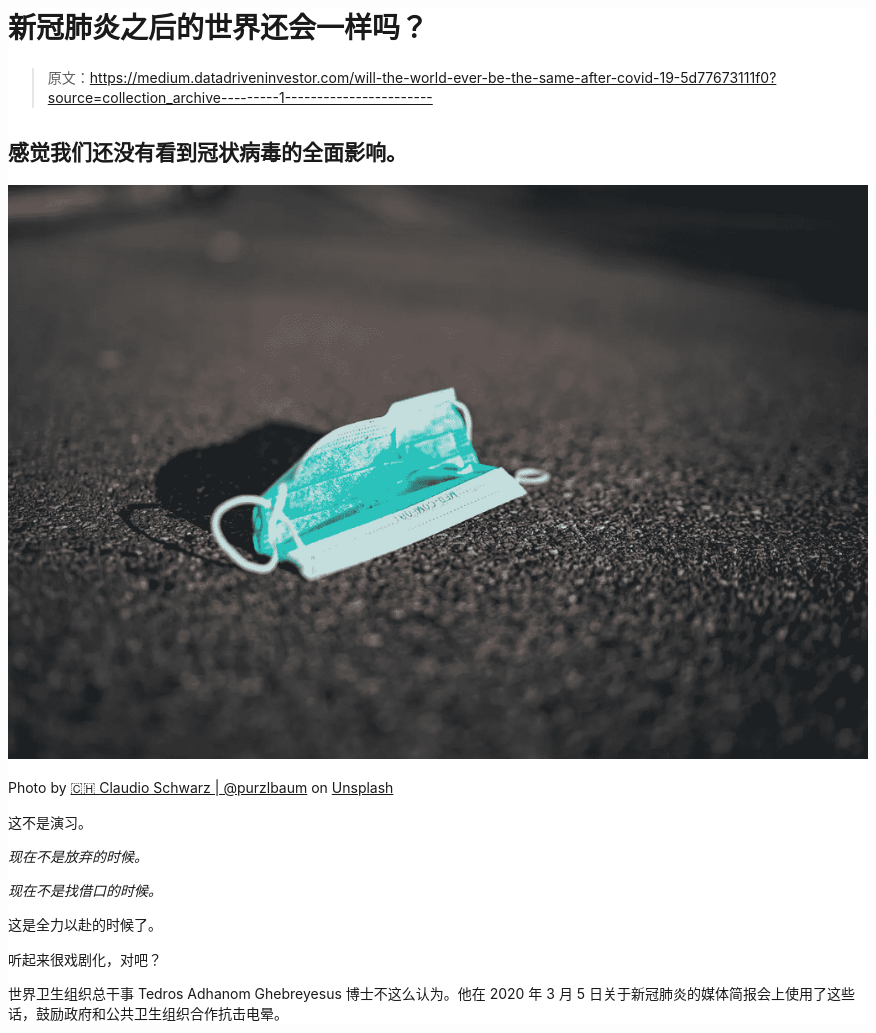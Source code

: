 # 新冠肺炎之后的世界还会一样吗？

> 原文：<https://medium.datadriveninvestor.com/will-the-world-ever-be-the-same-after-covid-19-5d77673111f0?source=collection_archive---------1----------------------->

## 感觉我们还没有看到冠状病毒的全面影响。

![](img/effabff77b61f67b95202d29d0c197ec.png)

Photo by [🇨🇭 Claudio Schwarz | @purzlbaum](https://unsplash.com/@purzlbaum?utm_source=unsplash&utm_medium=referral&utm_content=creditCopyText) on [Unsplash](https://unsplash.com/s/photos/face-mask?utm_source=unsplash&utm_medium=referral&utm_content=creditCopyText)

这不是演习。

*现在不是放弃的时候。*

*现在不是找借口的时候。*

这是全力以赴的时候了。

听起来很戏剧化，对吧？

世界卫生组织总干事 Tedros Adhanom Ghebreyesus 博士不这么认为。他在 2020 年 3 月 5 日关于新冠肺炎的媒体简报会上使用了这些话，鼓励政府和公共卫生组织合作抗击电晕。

——

WHAT IS EXPECTED = Copy the lines of the entries above that mention "https".

EXERCISE SOLUTION =
> 原文：<https://medium.datadriveninvestor.com/will-the-world-ever-be-the-same-after-covid-19-5d77673111f0?source=collection_archive---------1----------------------->
Photo by [🇨🇭 Claudio Schwarz | @purzlbaum](https://unsplash.com/@purzlbaum?utm_source=unsplash&utm_medium=referral&utm_content=creditCopyText) on [Unsplash](https://unsplash.com/s/photos/face-mask?utm_source=unsplash&utm_medium=referral&utm_content=creditCopyText)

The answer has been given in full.